Reanalysis of Orbitrap Astral DIA data demonstrates the capabilities of MS/MS-free proteomics to reveal new biological insights in disease-related samples

Abstract

AbstractData-independent acquisition (DIA) became a method of choice for quantitative proteomics. With the advent of the combination of Orbitrap FTMS and asymmetric track lossless analyzer Astral these DIA capabilities were further extended with the recent demonstration of quantitative proteomic sample analyses at the speed of up to hundreds of samples per day.

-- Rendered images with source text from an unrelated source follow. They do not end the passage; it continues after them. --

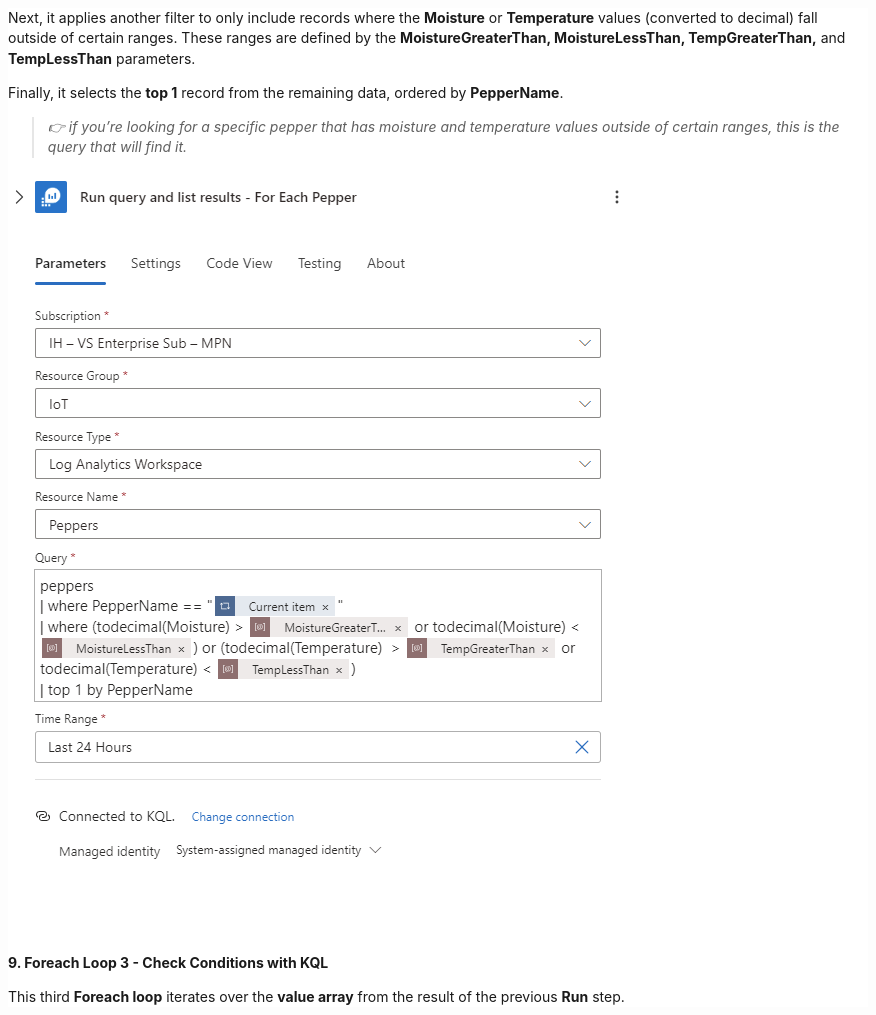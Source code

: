 Next, it applies another filter to only include records where the **Moisture** or **Temperature** values (converted to decimal) fall outside of certain ranges. These ranges are defined by the **MoistureGreaterThan, MoistureLessThan, TempGreaterThan,** and **TempLessThan** parameters.

Finally, it selects the **top 1** record from the remaining data, ordered by **PepperName**.

>_&#128073; if you’re looking for a specific pepper that has moisture and temperature values outside of certain ranges, this is the query that will find it._

![](/assets/img/SoilSensor3/Run1.png)

<br/>
<br/>

**9. Foreach Loop 3 - Check Conditions with KQL**

This third **Foreach loop** iterates over the **value array** from the result of the previous **Run** step.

In particular, the dataset containing brain samples related to the multiple system atrophy was acquired using 7 and 28 min chromatography gradients and the Orbitrap Astral mass spectrometer (Guzman et al., Nat. Biotech.2024). In this work, we reanalysed the Orbitrap Astral DIA data using MS1 spectra without applying to fragmentation information using the recently introduced DirectMS1 approach. The results were compared with previous study of the same sample cohort by traditional long gradient DDA analysis. While the quantitation efficiency of DirectMS1 was comparable, we found additional five proteins of biological significance relevant to the analyzed tissue samples. Among the findings, DirectMS1 was able to detect decreased caspase activity for Vimentin protein in the multiple system atrophy samples which was barely observed from MS/MS-based methods. Our study suggests that DirectMS1 can be an efficient MS1-only addition to the analysis of DIA data in quantitative proteomic studies.